Havendo interesse de menores ou incapazes, o Ministério Público participa obrigatoriamente do processo.
Após a produção das provas, o magistrado profere sentença resolvendo as questões pendentes entre as partes.
Quanto tempo pode durar um divórcio litigioso?
Não existe um prazo legal fixo para a conclusão de um divórcio litigioso. A duração dependerá da complexidade da causa, da quantidade de provas a serem produzidas, da existência de patrimônio a ser partilhado e do nível de conflito entre os cônjuges.
Em algumas situações, quando há acordo durante as primeiras fases do processo, a tramitação pode ser significativamente reduzida.
Em contrapartida, litígios envolvendo elevado patrimônio, disputas sobre guarda dos filhos ou necessidade de perícias tendem a prolongar o andamento processual.
Por essa razão, cada caso deve ser analisado individualmente, sem que seja possível estabelecer um prazo único para todos os processos.
É possível resolver parte do conflito antes da sentença?
Sim. Mesmo quando o processo é inicialmente litigioso, nada impede que os cônjuges celebrem acordo no decorrer da ação.
Inclusive, é bastante comum que as partes solucionem consensualmente algumas questões, permanecendo em discussão apenas os pontos sobre os quais ainda exista divergência.

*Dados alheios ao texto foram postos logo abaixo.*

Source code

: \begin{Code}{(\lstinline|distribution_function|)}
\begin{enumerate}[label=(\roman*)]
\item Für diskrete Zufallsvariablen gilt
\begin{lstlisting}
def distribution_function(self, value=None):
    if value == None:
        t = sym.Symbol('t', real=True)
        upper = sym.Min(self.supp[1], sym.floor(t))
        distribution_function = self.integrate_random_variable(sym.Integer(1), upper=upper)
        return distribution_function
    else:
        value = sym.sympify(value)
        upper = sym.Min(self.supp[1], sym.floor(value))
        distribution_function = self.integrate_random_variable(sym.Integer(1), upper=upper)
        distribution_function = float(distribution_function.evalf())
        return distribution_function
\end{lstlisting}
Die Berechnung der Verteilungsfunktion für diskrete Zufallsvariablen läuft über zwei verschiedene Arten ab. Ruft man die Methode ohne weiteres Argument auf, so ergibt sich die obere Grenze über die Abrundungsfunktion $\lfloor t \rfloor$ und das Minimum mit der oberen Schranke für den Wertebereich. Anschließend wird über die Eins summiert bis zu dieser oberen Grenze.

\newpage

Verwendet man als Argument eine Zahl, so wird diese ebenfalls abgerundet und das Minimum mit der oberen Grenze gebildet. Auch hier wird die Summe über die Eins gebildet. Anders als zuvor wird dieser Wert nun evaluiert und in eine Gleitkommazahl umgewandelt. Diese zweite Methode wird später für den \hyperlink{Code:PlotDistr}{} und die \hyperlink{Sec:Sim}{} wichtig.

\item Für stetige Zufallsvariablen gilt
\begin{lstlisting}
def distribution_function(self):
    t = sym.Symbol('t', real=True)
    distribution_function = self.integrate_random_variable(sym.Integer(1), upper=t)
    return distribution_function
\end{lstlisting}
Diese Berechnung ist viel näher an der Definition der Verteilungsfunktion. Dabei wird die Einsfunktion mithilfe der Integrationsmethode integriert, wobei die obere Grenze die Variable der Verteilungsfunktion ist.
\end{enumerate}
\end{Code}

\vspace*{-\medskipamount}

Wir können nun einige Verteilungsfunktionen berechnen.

Além disso, o próprio divórcio pode ser decretado antes da definição da partilha de bens ou de outras matérias acessórias, permitindo que o vínculo matrimonial seja encerrado enquanto os demais temas continuam sendo analisados pelo Judiciário.

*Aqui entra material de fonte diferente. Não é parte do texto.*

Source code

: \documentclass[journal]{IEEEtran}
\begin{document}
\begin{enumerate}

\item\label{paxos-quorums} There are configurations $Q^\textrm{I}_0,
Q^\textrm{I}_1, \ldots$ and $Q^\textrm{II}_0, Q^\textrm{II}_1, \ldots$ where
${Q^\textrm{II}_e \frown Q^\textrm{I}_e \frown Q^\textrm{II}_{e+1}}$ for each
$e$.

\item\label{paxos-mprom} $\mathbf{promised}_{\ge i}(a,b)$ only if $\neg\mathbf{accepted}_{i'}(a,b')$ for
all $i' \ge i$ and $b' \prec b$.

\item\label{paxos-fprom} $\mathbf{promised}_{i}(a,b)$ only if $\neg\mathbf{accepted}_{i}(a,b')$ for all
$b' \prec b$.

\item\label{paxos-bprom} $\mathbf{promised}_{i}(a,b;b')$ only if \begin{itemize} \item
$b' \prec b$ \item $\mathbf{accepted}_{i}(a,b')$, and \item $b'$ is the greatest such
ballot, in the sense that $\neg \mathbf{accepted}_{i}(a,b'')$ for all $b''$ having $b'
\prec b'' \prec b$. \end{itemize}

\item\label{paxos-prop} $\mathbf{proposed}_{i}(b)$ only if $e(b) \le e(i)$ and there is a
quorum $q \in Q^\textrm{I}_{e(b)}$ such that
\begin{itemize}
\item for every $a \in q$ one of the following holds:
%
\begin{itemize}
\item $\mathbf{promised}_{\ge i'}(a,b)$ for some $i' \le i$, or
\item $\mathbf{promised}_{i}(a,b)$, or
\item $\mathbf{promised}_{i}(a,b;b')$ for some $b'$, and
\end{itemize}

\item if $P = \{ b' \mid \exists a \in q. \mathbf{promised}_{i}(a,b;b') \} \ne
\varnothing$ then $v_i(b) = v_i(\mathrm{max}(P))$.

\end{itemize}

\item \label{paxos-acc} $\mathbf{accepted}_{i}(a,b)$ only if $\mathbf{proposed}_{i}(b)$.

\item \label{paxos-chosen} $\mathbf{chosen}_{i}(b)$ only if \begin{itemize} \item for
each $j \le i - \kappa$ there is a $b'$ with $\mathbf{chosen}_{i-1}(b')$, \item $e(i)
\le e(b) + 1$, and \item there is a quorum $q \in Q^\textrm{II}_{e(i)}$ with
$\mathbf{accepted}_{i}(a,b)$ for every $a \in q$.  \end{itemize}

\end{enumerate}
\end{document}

Essa possibilidade contribui para evitar que discussões patrimoniais impeçam o exercício do direito de se divorciar.
Conclusão
O divórcio litigioso representa o instrumento jurídico destinado a solucionar conflitos quando não há consenso entre os cônjuges.
Apesar de o término do casamento depender apenas da vontade de uma das partes, questões relacionadas ao patrimônio, aos filhos e aos alimentos frequentemente exigem apreciação judicial.
Por isso, compreender o funcionamento do procedimento e contar com orientação jurídica especializada são medidas importantes para assegurar a proteção dos direitos envolvidos, permitindo que o processo transcorra com segurança, observando as garantias previstas na legislação brasileira.
É importante lembrar que as informações aqui apresentadas não substituem a orientação jurídica personalizada, e para obter informações mais detalhadas sobre o assunto tratado neste artigo, é aconselhável consultar um advogado especialista.